# Help - Negative Equity, Arrears and trying to Negotiate with Ulster Bank



## Expat31 (5 Jun 2013)

Hello,

Some background:
Lost job in 2008 and moved to UK to get work, was out of work on and off for about a year since then.
House in Ireland was rented out for short while but mostly empty, it’s rural location with no transport links so hard to rent.
House bought 2001 for €150K
Balance as of last month €130k
Payments made via monthly direct debit since 2001 roughly €85k
Have always keep bank in loop on situation and availed of 6 months payment break, 6 months interest only, 6 months reduced payments
Twice this year asked for some kind of break (paying rent in uk and covering Ireland is just too hard, constantly borrowing from family) and was offered reduced payment from 900 to 500 and told it was in place and when direct debits came through they were for the full amount so account rejected them so I’m now in arrears which isn’t fair when they confirmed break was in place, first time was told computer glitch and second time waiting on reason.
House has been on market since 2009 with very few viewings and 1 offer received at 60K which I want to accept but bank have advised that they have to approve this and have been chasing for answer and finding it hard to get one. I’ve done the best I can to keep up repayments and keep them informed and find I’m now in arrears because of their failings.
So I’m really here looking for advice and options please:
I’m hoping they will allow me to sell at 60k (hoping buyer doesn’t walk away waiting on their response) can I negotiate with them on the balance of 70K cause sale price plus payments made total nearly 145k
If they don’t allow me what happens if I just post them the keys
Any other suggestions?

Thanks for listening


----------



## cremeegg (5 Jun 2013)

First of all if they agreed to payments of €500 a month and then put through a dd for a greater amount this is a serious error on their part, and you should make a formal complaint, outline the problems this caused you and what it cost, unpaid item fees etc and of course embarrassment/reputational damage. This is a small issue in the scheme of things but don't let it go. 

Next make a complaint that they have failed to reply to your request to sell the house at the price you have been offered. 

Complaints are taken very seriously and UB seem to have made two errors in your case.

Next if they refuse to allow you to sell you need to make a judgement on what to do next. I suggest stop making any payments and tell them that as they are unwilling to allow you to resolve the matter you are concentrating on your career/life in the UK

This is a bit extreme but I think it is a threat worth making.

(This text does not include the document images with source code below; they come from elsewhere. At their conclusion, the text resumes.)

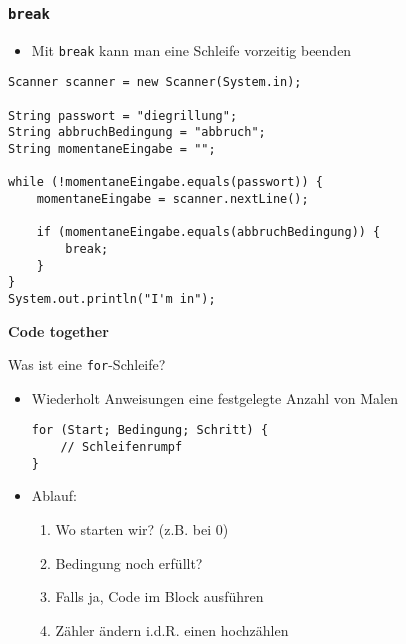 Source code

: \documentclass{../../presentation}
\begin{document}
\begin{frame}[fragile]
  \frametitle{\texttt{break}}

  \begin{itemize}
    \item Mit \texttt{break} kann man eine Schleife vorzeitig beenden
  \end{itemize}

  \begin{verbatim}
Scanner scanner = new Scanner(System.in);

String passwort = "diegrillung";
String abbruchBedingung = "abbruch";
String momentaneEingabe = "";

while (!momentaneEingabe.equals(passwort)) {
    momentaneEingabe = scanner.nextLine();

    if (momentaneEingabe.equals(abbruchBedingung)) {
        break;
    }
}
System.out.println("I'm in");
\end{verbatim}
\end{frame}


\begin{frame}[plain]
  \centering
  {\Huge\bfseries{Code together}}
\end{frame}



\begin{frame}[fragile]{Was ist eine \texttt{for}-Schleife?}

  \begin{itemize}
    \item Wiederholt Anweisungen eine festgelegte Anzahl von Malen
          \begin{verbatim}
for (Start; Bedingung; Schritt) {
    // Schleifenrumpf
}
\end{verbatim}
    \item Ablauf:
          \begin{enumerate}
            \item Wo starten wir? (z.B. bei 0)
            \item Bedingung noch erfüllt?
            \item Falls ja, Code im Block ausführen
            \item Zähler ändern i.d.R. einen hochzählen
          \end{enumerate}
  \end{itemize}
\end{frame}
\end{document}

They may allow the sale for the €60k and then you are in negotiations over the remaining €70k. Where you would be in a strong position.

Good luck


----------



## Expat31 (6 Jun 2013)

Thanks Cremeeg

Having complied and kept up payments and always kept them in the loop i'm very disappointed with their behaviour and do feel like stopping payments and see what happens.  Through out all the process etc it's always been me chasing them and find their williness to help is very poor.  I don't blame them for the situation I'm in but they just don't try to help they just make it difficult


----------



## Bronte (6 Jun 2013)

Is it correct that you are based in the UK and that you are able to afford 500 Euro a month without rent. 

Forget about how the bank are treating you, they're all like that. 

Your mortgage is clearly unsustainable, based on the fact you have had interest only, payment breaks and reduced payments.  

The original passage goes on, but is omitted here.